__Work request__. What is the number of lines in the listing below that include the string "need"? Answer with that number alone.

━━━━━ Records provided

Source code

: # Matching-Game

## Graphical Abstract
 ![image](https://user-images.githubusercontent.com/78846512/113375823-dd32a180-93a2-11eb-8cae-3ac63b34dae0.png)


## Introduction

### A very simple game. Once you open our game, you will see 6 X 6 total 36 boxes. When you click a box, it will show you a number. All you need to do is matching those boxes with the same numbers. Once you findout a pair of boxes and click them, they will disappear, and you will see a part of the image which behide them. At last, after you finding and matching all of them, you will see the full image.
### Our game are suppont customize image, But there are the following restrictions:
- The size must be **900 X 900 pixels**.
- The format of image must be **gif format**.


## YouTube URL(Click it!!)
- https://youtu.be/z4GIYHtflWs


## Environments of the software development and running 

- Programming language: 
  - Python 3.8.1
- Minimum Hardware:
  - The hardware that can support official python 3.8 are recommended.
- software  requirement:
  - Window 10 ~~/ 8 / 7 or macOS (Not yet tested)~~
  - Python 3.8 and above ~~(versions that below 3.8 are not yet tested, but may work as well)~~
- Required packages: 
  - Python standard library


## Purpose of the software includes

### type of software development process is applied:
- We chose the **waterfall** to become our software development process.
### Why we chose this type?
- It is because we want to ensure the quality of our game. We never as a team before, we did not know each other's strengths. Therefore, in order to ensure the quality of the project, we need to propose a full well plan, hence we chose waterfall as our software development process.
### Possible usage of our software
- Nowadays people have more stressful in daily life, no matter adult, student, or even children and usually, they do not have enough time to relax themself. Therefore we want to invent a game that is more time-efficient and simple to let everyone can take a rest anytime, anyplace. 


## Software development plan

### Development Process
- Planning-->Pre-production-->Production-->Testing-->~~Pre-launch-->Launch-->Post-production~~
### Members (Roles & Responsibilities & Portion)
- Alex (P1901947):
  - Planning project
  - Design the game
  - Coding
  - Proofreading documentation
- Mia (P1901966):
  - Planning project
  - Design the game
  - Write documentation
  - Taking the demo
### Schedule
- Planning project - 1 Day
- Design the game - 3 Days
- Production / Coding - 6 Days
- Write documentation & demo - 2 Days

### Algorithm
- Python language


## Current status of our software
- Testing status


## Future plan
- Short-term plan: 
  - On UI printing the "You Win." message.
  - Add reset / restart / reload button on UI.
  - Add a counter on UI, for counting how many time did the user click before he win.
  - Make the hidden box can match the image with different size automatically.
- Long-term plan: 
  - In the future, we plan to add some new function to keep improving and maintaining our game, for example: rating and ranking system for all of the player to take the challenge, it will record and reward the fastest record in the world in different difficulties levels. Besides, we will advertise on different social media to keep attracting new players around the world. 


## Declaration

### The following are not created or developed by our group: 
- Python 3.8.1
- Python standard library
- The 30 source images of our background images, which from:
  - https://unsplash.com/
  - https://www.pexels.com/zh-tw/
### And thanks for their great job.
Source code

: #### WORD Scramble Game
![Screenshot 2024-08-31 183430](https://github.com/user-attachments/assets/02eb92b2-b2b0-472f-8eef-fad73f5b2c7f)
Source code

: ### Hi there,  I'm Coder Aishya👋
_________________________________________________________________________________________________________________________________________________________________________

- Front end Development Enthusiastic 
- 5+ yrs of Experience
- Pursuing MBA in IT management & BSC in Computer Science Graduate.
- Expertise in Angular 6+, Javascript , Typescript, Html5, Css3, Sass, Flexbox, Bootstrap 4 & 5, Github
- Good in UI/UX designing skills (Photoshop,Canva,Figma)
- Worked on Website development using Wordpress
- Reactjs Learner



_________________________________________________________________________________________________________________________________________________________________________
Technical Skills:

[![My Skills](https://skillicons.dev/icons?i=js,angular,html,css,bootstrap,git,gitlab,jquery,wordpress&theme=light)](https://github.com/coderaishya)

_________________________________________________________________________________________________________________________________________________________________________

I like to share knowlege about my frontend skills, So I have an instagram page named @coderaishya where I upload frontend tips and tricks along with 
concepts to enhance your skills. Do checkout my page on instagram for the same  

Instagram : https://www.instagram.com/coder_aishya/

━━━━━━━━━━

__Response__. 2